Derbi Terra 125 Adventure


Touring on two wheels is one of life’s greatest freedoms; you take your bike, load it with some gear and head off into the distance. But some people overthink things, and end up going nowhere.

When you strip it all back, it becomes a question of a few simple factors such as bike choice and what to pack. Nathan Millward has done it all, from travelling the world on a 105cc Honda to exploring Iceland on a BMW R1200GS; he knows how to get the most of his trips, and is currently running his Garbage Runs, where he takes groups of riders – on any bike – to explore the UK. Meet one of the riders who’s done the ride from Land’s End to John o’Groats with him…


Rider: David Martin Bike: Derbi Terra 125 Adventure


Why that bike, and how was it suitable/unsuitable for the trip?

I already owned the bike, with its main purpose being for learning on and commuting to work. It managed the Land's End to John o'Groats trip without much trouble, though being a tall and relatively lightweight bike it did get blown around a little bit in the high winds/weather we had that week. The only other thing to consider around a smaller slower bike is the slower ride home at the end!


What luggage solution did you use?

Two Aldi ‘special buy’ dry bags and a home-made luggage rack.


How did you arrive at that set up?

No one really makes a luggage solution for my bike. The bike has a high-level exhaust, so strapping bags over the seat and original luggage rack/box mounting would have probably started a fire after a few miles.
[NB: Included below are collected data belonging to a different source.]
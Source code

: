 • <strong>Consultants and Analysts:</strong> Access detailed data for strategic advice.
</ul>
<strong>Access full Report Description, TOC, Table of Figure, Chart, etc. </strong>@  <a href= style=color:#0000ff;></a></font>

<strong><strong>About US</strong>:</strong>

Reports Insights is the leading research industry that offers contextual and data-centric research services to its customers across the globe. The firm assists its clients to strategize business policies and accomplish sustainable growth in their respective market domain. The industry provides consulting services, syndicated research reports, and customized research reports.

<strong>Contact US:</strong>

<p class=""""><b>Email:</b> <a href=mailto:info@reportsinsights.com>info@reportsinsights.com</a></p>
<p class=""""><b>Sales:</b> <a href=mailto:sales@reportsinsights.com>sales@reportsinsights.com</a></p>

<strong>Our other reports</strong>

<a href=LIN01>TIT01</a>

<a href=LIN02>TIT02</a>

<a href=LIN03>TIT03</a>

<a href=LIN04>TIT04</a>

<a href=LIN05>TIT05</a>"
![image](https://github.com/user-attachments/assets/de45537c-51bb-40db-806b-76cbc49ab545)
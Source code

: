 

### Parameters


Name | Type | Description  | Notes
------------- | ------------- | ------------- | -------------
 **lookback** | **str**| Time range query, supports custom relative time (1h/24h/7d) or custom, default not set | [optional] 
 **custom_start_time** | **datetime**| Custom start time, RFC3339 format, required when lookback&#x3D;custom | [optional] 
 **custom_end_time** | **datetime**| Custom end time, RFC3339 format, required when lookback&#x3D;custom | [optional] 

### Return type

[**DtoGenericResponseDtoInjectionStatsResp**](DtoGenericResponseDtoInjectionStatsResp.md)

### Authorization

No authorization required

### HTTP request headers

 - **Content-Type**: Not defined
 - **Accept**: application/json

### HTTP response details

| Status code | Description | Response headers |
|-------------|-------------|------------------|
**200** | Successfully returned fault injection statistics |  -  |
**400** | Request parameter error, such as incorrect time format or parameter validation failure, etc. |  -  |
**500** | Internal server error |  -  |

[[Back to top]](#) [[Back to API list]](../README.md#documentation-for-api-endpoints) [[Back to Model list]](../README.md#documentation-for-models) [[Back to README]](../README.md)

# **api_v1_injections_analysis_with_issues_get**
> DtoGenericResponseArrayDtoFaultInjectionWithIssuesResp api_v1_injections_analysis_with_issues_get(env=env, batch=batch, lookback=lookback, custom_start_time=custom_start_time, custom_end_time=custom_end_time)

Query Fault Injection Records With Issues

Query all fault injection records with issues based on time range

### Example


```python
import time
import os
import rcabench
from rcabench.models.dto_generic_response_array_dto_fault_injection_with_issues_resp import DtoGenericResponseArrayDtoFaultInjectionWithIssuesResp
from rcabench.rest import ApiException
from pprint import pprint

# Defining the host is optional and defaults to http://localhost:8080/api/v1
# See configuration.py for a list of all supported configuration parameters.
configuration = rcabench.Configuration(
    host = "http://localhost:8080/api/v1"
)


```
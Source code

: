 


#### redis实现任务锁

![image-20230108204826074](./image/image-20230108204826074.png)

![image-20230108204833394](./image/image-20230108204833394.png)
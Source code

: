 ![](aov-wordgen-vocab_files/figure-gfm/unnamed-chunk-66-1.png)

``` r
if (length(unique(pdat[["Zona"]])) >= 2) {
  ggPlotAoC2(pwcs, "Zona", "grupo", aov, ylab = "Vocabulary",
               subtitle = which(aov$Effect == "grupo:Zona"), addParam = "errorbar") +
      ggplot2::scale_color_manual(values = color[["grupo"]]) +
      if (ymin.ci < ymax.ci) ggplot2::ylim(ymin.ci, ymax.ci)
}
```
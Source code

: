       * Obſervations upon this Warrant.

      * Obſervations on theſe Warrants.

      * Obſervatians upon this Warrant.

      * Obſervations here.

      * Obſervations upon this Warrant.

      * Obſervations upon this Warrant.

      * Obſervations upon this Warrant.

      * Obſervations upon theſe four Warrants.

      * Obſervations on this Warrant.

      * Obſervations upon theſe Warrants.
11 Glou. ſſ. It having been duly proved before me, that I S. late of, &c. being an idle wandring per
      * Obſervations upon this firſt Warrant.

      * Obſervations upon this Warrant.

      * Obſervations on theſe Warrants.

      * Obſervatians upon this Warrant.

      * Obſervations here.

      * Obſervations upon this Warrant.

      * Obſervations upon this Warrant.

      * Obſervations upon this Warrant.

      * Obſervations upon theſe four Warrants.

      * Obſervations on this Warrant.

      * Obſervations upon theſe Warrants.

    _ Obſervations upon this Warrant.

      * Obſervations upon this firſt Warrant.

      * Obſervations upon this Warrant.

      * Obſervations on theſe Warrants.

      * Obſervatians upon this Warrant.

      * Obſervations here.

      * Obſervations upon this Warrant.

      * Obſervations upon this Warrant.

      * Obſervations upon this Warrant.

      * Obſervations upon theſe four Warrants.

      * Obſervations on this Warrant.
Any good-sized dry bags would have been fine, but Aldi just happened to have them on offer at a tenner each.


What did you take that you needed and couldn't have managed without?

Less of an 'item' and more of a bike feature; heated grips! There is nothing more miserable than having cold and wet hands. The grips kept them warm and that in turn kept the gloves dry.


What did you take that you didn't need and could have managed without?

Cooking equipment; there’s plenty of places to stop and get food in the UK, even in the less populated areas of Scotland. Only one evening did we stop any distance from somewhere suitable, but you could plan the day around eating a good hot meal at lunch and then just having cold/no-prep food in the evening.


What would you do differently next time?

To have been more confident and have more trust in my own riding abilities. Gut wrenching nerves on the first few mornings eased by the end of the week.